I am confused about whether the equilibrium distribution can always be calculated of a Markov Chain, if it is not, then in what situation can the equilibrium distribution be found out?
Also, for example, if an equilibrium distribution is $\pi = (\pi_0,\pi_1,\pi_2)$ can we say that the limit of the transition matrix is $\begin{pmatrix} \pi_0&\pi_1&\pi_2\\ \pi_0&\pi_1&\pi_2\\ \pi_0&\pi_1&\pi_2\\ \end{pmatrix}$?

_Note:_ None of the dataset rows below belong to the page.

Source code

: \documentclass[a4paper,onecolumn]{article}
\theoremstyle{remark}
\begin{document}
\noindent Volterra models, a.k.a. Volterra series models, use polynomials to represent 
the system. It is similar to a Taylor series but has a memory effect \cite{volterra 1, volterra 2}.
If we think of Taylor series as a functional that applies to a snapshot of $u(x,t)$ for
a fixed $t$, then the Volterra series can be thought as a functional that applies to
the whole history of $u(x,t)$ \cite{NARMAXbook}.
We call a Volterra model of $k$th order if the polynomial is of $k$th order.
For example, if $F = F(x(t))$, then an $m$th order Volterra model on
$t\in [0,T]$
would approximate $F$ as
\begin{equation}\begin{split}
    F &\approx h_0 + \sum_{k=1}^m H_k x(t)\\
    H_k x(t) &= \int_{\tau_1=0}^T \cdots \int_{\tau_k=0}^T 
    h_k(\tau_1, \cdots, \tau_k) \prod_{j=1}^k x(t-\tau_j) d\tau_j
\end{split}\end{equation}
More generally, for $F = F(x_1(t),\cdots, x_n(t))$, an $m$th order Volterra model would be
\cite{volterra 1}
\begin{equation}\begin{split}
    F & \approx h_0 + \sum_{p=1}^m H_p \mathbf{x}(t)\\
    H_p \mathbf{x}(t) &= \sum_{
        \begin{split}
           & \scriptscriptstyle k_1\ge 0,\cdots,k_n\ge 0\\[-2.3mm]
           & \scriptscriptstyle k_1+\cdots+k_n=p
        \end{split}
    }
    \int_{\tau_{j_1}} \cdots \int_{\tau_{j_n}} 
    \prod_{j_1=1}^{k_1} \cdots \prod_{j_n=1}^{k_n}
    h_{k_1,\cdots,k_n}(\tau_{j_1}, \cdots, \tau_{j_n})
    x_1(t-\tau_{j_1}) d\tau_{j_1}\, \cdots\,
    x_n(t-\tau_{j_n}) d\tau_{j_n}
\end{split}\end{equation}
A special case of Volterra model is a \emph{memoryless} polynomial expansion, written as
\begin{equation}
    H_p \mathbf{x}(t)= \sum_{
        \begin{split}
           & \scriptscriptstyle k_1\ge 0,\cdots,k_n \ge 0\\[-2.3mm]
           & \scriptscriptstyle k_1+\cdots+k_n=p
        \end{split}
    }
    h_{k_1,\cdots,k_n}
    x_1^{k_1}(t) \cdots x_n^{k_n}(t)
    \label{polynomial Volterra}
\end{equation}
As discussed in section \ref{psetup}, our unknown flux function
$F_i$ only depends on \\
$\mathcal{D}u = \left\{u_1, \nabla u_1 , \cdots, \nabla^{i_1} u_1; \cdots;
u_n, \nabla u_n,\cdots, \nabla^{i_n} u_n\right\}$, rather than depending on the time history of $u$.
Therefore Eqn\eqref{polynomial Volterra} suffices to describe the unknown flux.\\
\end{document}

Let the transition matrix of the Markov chain be denoted by $P$. There is always an equilibrium distribution. One way to see this is to fix a probability vector $\mu$ and consider the sequence $$\mu_{N} = N^{-1} \sum_{j = 1}^{N} P^{j} \mu.$$ This is a bounded sequence of vectors so it has a convergence subsequence. I leave it to you to check $\lim_{N \to \infty} P\mu_{N} = \lim_{N \to \infty} \mu_{N}$ so that if $\nu = \lim_{N \to \infty} \mu_{N}$, then $P \nu = \nu$.
If $P$ is the transition matrix, the sequence $(P^{n})_{n \in \mathbb{N}}$ need not converge in general. For example, if $P = \left(\begin{array}{c c} 0 & 1 \\ 1 & 0 \end{array}\right)$, then $P^{2n} = \text{Id}$ and $P^{2n + 1} = P$. This is in spite of the fact that there is an equilibrium distribution, namely $\pi = (\frac{1}{2},\frac{1}{2})$. For irreducible finite state Markov chains, the sequence $(P^{n})_{n \in \mathbb{N}}$ converges to the matrix whose columns equal an equilibrium distribution if and only if the chain is aperiodic.
All of this is covered in the first chapter of Levin, Peres, and Wilmer's book Markov Chains and Mixing Times, available at Yuval Peres's website.